Establishment of diabetes status

Information regarding diabetes status was obtained from interview during on-site surveys, fasting serum glucose measurements on the 2007 or 2012 survey day and death reports during the follow-up period. The surveys in 2007 and 2012 were conducted face-to-face by specially trained investigators. Whether individuals had received a formal diagnosis of diabetes by a physician and whether the individuals had used glucose-lowering medications during the past 2 weeks was recorded in a standardised questionnaire. Fasting glucose concentrations were measured on fresh overnight fasting blood samples on the day of serum collection during both the 2002 and 2007 surveys by enzymatic methods (2002: Daiichi Pure Chemicals, Tokyo, Japan; 2007: HUMAN, Wiesbaden, Germany). Deaths were identified at follow-up visits by staff from collaborating centres and by regular searching of the death registration database of Beijing, which includes all deaths in the Beijing population. Diabetes was defined as any of the following criteria: (1) self-report of a physician’s diagnosis of diabetes during the face-to-face survey, (2) use of glucose-lowering medications during the past 2 weeks, (3) fasting blood glucose (FBG) ≥ 7.0 mmol/l or (4) diabetes listed as the underlying cause of death on a death report.
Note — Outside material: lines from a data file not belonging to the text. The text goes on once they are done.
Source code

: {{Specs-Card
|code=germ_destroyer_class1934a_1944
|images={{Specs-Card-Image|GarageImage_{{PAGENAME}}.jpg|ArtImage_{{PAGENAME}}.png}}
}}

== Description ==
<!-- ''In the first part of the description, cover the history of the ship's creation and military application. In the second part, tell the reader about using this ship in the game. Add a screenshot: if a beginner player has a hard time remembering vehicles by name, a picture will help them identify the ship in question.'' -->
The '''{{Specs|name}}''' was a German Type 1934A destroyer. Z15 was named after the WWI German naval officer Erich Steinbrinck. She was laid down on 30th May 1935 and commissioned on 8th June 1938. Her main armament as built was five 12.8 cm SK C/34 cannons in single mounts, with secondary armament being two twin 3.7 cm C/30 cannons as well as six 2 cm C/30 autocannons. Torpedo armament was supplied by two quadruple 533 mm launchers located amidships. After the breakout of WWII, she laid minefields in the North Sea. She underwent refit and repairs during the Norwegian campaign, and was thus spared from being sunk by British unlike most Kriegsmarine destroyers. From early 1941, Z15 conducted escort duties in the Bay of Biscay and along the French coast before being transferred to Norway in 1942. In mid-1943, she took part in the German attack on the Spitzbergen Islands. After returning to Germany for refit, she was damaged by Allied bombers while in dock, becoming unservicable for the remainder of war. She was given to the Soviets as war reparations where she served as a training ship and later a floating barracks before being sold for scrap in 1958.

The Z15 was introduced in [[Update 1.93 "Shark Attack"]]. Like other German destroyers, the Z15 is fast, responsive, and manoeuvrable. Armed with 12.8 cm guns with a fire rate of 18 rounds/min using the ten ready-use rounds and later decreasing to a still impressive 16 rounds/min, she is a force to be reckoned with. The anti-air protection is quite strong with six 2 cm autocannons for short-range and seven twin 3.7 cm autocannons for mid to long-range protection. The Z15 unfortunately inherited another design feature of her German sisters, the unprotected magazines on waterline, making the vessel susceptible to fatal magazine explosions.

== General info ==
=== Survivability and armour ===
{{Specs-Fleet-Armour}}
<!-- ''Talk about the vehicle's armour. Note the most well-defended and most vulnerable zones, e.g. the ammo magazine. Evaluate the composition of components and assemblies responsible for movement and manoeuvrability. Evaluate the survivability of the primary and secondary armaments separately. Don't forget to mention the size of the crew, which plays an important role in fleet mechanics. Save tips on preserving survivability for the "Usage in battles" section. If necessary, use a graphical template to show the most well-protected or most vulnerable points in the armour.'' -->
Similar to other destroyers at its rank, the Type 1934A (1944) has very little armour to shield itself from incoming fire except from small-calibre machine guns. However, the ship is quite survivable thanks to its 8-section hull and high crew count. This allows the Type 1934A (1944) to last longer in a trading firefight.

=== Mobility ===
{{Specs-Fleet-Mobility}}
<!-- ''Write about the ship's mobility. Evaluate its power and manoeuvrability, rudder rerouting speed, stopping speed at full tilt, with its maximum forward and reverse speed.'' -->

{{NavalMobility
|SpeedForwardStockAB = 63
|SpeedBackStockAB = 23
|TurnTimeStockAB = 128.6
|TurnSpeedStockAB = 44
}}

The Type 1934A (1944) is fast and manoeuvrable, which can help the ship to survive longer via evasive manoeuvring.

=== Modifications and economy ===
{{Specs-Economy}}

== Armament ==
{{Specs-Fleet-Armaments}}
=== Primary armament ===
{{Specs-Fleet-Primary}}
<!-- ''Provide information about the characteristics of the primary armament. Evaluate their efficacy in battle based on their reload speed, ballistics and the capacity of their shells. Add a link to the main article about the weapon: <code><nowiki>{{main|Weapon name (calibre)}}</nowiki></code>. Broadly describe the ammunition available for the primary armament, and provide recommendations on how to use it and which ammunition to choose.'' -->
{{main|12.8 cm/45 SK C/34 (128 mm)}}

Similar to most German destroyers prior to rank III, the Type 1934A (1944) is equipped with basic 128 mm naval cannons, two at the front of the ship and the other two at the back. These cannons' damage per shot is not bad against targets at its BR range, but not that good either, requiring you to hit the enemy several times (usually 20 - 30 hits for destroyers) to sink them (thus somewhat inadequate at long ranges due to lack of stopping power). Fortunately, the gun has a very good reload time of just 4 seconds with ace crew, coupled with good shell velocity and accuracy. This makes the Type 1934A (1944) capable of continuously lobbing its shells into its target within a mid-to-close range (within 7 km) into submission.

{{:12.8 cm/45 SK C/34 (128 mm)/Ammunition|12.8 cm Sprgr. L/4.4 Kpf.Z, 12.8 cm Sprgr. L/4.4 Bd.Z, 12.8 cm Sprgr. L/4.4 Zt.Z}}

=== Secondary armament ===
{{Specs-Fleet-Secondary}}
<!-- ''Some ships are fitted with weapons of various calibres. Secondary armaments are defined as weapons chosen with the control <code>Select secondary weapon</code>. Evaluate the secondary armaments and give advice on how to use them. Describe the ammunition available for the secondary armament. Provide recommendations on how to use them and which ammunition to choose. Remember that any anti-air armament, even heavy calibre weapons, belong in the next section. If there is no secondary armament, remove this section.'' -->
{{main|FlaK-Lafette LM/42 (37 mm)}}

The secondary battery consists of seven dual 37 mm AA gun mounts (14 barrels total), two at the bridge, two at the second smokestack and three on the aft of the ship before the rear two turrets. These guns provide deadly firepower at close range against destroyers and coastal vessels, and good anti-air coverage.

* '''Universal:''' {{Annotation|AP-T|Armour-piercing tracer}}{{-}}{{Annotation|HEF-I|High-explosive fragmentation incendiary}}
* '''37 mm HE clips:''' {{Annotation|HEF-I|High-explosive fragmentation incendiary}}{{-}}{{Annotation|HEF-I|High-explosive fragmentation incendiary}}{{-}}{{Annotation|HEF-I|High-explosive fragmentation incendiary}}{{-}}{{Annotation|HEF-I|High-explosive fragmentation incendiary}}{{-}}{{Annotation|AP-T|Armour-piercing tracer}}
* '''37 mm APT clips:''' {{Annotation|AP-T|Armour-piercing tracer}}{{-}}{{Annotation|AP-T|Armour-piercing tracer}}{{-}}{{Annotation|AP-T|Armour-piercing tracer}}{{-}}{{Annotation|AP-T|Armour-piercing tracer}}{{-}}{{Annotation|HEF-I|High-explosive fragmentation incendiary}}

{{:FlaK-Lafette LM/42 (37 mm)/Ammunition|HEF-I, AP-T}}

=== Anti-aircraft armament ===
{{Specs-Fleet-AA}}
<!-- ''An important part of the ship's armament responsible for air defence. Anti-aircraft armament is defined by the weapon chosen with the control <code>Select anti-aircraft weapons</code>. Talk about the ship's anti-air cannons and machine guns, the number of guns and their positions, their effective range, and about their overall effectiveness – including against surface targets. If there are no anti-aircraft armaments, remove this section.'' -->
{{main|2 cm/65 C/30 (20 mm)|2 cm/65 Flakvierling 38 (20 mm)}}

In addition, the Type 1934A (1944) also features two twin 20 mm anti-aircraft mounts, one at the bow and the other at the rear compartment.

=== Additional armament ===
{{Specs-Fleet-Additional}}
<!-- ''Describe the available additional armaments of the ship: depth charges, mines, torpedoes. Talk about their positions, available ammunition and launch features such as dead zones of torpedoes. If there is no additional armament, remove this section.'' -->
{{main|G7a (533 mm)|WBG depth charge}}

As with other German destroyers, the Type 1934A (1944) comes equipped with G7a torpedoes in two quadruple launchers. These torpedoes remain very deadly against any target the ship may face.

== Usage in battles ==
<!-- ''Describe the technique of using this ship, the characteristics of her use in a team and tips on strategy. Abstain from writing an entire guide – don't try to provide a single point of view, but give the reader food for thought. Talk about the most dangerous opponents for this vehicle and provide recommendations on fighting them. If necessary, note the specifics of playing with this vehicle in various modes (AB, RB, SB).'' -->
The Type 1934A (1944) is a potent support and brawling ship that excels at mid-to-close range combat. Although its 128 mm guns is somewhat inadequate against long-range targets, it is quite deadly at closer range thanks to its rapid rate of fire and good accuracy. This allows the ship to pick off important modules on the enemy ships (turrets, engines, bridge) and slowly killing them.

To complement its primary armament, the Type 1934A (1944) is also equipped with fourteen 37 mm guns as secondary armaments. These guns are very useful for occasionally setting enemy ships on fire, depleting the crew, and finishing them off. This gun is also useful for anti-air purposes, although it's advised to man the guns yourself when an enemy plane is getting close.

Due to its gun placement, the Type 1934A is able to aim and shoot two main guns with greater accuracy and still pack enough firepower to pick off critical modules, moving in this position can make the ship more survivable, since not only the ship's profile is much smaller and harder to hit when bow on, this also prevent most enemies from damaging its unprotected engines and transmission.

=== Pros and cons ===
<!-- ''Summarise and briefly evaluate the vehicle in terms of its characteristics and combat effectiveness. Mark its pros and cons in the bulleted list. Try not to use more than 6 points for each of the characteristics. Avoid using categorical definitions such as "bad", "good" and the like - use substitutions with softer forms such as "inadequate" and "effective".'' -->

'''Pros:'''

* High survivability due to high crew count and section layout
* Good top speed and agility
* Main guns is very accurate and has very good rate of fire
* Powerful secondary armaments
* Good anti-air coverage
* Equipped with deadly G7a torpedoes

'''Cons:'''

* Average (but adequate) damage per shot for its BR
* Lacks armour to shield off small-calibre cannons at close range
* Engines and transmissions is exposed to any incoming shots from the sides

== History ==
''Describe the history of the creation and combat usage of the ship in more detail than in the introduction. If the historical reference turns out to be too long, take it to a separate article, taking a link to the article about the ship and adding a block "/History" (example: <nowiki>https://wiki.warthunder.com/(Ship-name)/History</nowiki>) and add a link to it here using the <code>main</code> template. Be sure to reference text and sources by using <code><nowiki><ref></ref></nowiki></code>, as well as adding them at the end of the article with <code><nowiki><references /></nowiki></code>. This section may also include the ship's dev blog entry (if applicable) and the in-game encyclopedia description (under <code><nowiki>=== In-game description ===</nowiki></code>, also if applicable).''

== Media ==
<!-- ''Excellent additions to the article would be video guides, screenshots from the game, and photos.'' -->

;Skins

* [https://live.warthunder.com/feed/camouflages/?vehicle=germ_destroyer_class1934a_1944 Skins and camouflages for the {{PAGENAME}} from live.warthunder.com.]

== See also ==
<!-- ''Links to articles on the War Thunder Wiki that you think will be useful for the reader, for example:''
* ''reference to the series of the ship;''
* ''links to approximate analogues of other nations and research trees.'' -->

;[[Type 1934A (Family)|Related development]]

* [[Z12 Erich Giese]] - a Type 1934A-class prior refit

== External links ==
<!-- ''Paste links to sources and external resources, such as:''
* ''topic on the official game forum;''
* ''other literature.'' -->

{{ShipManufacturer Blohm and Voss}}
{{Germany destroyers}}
Assessment of relevant covariates

Other information, including demographic variables, level of education, smoking status and personal medical history, was collected in 2002 and 2007 [20]. Level of education was divided into two categories according to whether the participants received a college education (education time ≤ 12 or > 12 years). Smoking was defined as smoking one or more cigarettes per day for at least 3 months. Lipid-lowering therapies were recorded based on whether the participants were taking lipid-lowering medication.

Physical examinations, including height, weight and BP were performed by trained physicians during the on-site surveys in 2002 and 2007. BMI was calculated as weight in kilograms divided by height squared in meters. BP was measured with a regular mercury sphygmomanometer on the right arm while seated after resting for at least 5 min. The mean value of two (2002) or three (2007) consecutive readings was used. Hypertension was defined as systolic BP ≥ 140 mmHg, diastolic BP ≥ 90 mmHg and/or current antihypertensive treatment.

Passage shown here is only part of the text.